Extracted material

+ + + +

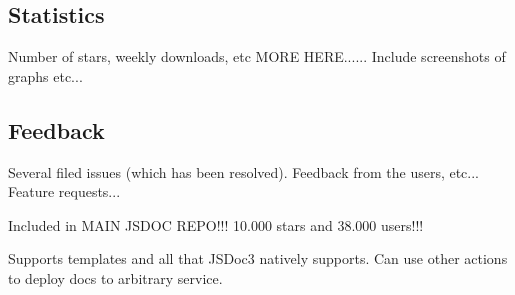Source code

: \subsection{Statistics}
Number of stars, weekly downloads, etc
MORE HERE...... Include screenshots of graphs etc...

\subsection{Feedback}
Several filed issues (which has been resolved). Feedback from the users, etc... Feature requests...

Included in MAIN JSDOC REPO!!! 10.000 stars and 38.000 users!!!

Supports templates and all that JSDoc3 natively supports.
Can use other actions to deploy docs to arbitrary service.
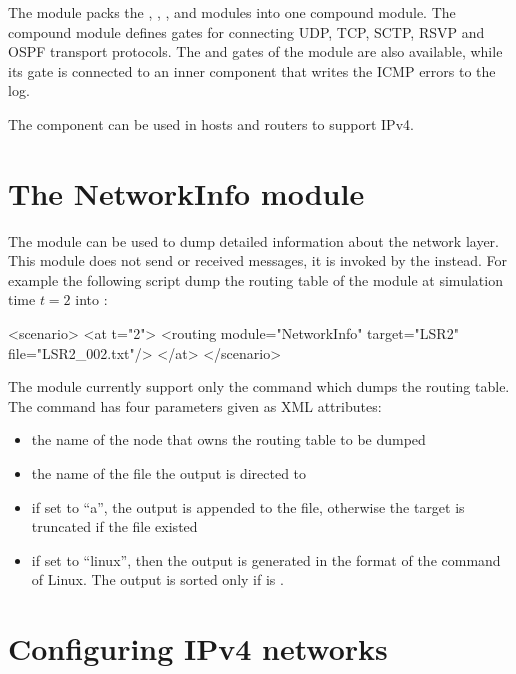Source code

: The  module packs the , ,
, and  modules into one compound module.
The compound module defines gates for connecting UDP, TCP, SCTP, RSVP and
OSPF transport protocols. The  and  gates of the
 module are also available, while its  gate
is connected to an inner  component that writes
the ICMP errors to the log.

The component can be used in hosts and routers to support IPv4.

\section{The NetworkInfo module}

The  module can be used to dump detailed information
about the network layer. This module does not send or received messages,
it is invoked by the  instead. For example
the following  script dump the routing table
of the  module at simulation time $t=2$ into :
\begin{filelisting}
<scenario>
  <at t="2">
    <routing module="NetworkInfo" target="LSR2" file="LSR2_002.txt"/>
  </at>
</scenario>
\end{filelisting}

The module currently support only the  command which dumps
the routing table. The command has four parameters given as XML attributes:
\begin{itemize}
  \item {} the name of the node that owns the routing table to be dumped
  \item {} the name of the file the output is directed to
  \item {} if set to ``a'', the output is appended to the file,
                   otherwise the target is truncated if the file existed
  \item {} if set to ``linux'', then the output is generated
                     in the format of the  command of Linux.
                     The output is sorted only if  is
                     .
\end{itemize}

\section{Configuring IPv4 networks}

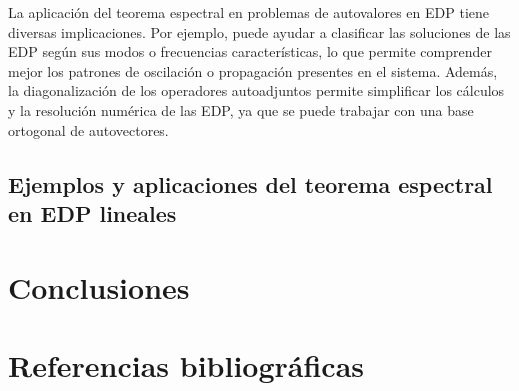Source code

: \documentclass{article}
\begin{document}
    La aplicación del teorema espectral en problemas de autovalores en EDP tiene diversas implicaciones. Por ejemplo, puede ayudar a clasificar las soluciones de las EDP según sus modos o frecuencias características, lo que permite comprender mejor los patrones de oscilación o propagación presentes en el sistema. Además, la diagonalización de los operadores autoadjuntos permite simplificar los cálculos y la resolución numérica de las EDP, ya que se puede trabajar con una base ortogonal de autovectores.

    \subsection{Ejemplos y aplicaciones del teorema espectral en EDP lineales}

\newpage

\section{Conclusiones}
\newpage

\section{Referencias bibliográficas}
\end{document}
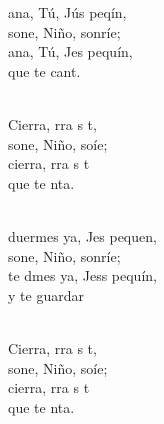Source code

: \documentclass[12pt]{article}
\begin{document}
\begin{multicols*}{2}
\begin{cancion}[Nana][]%
	ana, Tú, Jús peqín, \\
	sone, Niño, sonríe; \\
	ana, Tú, Jes pequín, \\
	que  te cant. \\\jump\\
	\begin{chorus}%
	Cierra, rra s t,\\
	sone, Niño, soíe;\\
	cierra, rra s t\\
	que te nta.\\
	\end{chorus}%
	\jump\\
	duermes ya, Jes pequen,  \\
	sone, Niño, sonríe; \\
	te dmes ya, Jess pequín,\\
	y  te guardar\\\jump\\
	\begin{chorus}%
	Cierra, rra s t,\\
	sone, Niño, soíe;\\
	cierra, rra s t\\
	que te nta.\\
	\end{chorus}%
	\jump\\
\end{cancion}%


\end{multicols*}
\end{document}
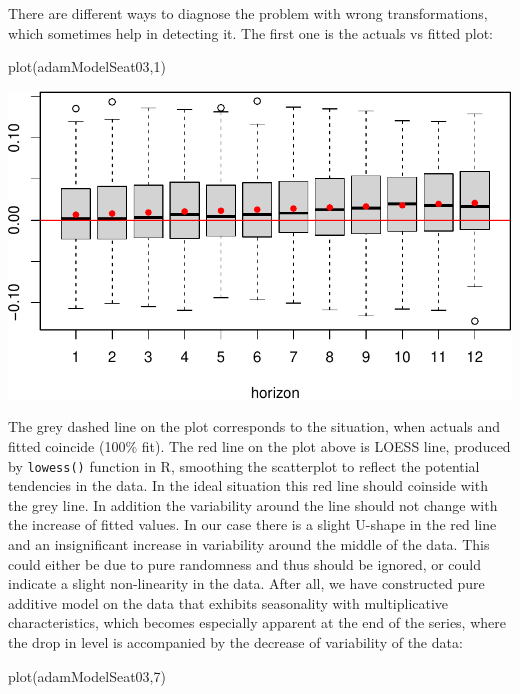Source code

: \documentclass[
]{book}
\newenvironment{Shaded}{\begin{snugshade}}{\end{snugshade}}
\newcommand{\DecValTok}[1]{\textcolor[rgb]{0.00,0.00,0.81}{#1}}
\newcommand{\FunctionTok}[1]{\textcolor[rgb]{0.00,0.00,0.00}{#1}}
\newcommand{\NormalTok}[1]{#1}
\theoremstyle{definition}
\theoremstyle{definition}
\theoremstyle{definition}
\theoremstyle{definition}
\theoremstyle{remark}
\begin{document}
There are different ways to diagnose the problem with wrong transformations, which sometimes help in detecting it. The first one is the actuals vs fitted plot:

\begin{Shaded}
\begin{Highlighting}[]
\FunctionTok{plot}\NormalTok{(adamModelSeat03,}\DecValTok{1}\NormalTok{)}
\end{Highlighting}
\end{Shaded}

\includegraphics{adam_files/figure-latex/unnamed-chunk-130-1.pdf}

The grey dashed line on the plot corresponds to the situation, when actuals and fitted coincide (100\% fit). The red line on the plot above is LOESS line, produced by \texttt{lowess()} function in R, smoothing the scatterplot to reflect the potential tendencies in the data. In the ideal situation this red line should coinside with the grey line. In addition the variability around the line should not change with the increase of fitted values. In our case there is a slight U-shape in the red line and an insignificant increase in variability around the middle of the data. This could either be due to pure randomness and thus should be ignored, or could indicate a slight non-linearity in the data. After all, we have constructed pure additive model on the data that exhibits seasonality with multiplicative characteristics, which becomes especially apparent at the end of the series, where the drop in level is accompanied by the decrease of variability of the data:

\begin{Shaded}
\begin{Highlighting}[]
\FunctionTok{plot}\NormalTok{(adamModelSeat03,}\DecValTok{7}\NormalTok{)}
\end{Highlighting}
\end{Shaded}
\end{document}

+ + + +

Work request
From the records above, copy each line that contains the word "only".

Expected output
The module currently support only the  command which dumps
                     The output is sorted only if  is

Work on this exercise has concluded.